__Provided material__
----
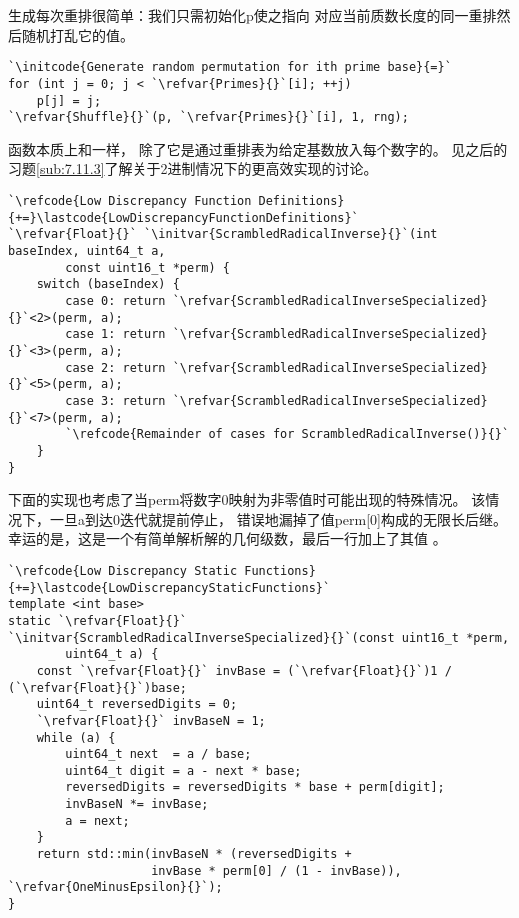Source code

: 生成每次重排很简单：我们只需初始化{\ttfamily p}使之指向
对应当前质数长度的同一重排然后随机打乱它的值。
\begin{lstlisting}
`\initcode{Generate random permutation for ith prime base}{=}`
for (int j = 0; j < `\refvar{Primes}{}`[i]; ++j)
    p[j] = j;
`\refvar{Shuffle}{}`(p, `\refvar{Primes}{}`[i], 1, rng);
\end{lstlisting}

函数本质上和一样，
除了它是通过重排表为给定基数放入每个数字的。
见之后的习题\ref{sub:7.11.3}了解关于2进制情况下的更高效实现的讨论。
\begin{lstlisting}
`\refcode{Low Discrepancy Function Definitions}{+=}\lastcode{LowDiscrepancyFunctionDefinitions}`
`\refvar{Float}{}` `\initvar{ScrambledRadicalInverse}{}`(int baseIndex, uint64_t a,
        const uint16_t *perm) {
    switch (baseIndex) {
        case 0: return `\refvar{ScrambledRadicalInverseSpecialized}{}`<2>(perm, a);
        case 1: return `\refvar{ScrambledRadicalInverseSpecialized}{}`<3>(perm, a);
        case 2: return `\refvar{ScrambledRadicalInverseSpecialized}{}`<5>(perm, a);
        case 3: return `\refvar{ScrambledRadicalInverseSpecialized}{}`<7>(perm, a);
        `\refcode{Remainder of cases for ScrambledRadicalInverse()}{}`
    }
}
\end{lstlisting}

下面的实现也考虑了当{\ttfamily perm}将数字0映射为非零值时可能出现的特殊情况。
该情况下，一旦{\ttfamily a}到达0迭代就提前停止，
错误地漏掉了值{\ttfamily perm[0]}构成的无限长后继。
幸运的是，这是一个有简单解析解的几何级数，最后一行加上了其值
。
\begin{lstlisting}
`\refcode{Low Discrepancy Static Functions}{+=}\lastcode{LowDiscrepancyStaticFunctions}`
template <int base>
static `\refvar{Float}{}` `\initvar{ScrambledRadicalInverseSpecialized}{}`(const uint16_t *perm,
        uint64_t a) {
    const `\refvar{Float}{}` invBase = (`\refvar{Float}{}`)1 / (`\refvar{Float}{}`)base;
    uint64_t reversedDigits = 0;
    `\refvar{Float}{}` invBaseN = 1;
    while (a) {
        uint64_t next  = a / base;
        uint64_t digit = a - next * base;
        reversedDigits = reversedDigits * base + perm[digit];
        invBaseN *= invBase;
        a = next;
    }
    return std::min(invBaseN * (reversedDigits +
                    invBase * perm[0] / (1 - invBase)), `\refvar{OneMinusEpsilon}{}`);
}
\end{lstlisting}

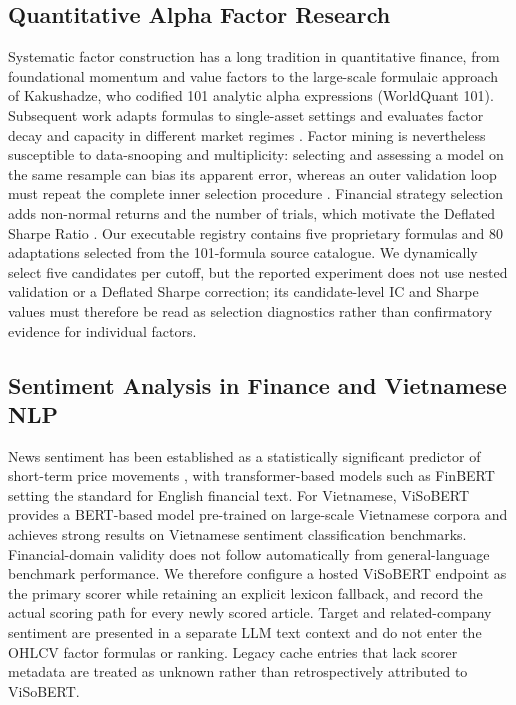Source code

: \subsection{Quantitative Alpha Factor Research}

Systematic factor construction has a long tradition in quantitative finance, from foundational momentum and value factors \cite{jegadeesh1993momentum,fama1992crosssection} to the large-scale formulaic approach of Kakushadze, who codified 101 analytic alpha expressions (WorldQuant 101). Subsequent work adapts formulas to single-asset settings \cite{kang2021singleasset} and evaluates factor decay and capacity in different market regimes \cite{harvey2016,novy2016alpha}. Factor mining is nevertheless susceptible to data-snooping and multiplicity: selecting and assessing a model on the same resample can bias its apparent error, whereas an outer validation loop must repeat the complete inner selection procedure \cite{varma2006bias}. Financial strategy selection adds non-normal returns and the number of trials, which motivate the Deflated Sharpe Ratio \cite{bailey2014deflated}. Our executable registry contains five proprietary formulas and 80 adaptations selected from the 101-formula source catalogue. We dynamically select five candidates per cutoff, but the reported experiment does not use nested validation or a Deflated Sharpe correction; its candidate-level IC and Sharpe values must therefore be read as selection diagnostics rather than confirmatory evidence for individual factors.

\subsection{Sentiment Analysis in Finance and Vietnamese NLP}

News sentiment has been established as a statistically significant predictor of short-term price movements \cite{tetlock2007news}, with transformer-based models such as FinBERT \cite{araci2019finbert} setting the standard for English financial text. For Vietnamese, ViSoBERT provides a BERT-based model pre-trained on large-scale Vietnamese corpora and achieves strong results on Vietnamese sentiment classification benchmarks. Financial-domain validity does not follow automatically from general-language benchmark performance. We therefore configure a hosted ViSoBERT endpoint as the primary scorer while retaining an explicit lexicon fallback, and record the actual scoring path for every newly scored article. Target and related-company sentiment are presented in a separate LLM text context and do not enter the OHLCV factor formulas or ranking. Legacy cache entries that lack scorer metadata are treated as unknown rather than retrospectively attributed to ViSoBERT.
----
__Exercise brief__
What lines in the data above carry "Float"? Return them all.

__Answer area__
`\refvar{Float}{}` `\initvar{ScrambledRadicalInverse}{}`(int baseIndex, uint64_t a,
static `\refvar{Float}{}` `\initvar{ScrambledRadicalInverseSpecialized}{}`(const uint16_t *perm,
    const `\refvar{Float}{}` invBase = (`\refvar{Float}{}`)1 / (`\refvar{Float}{}`)base;
    `\refvar{Float}{}` invBaseN = 1;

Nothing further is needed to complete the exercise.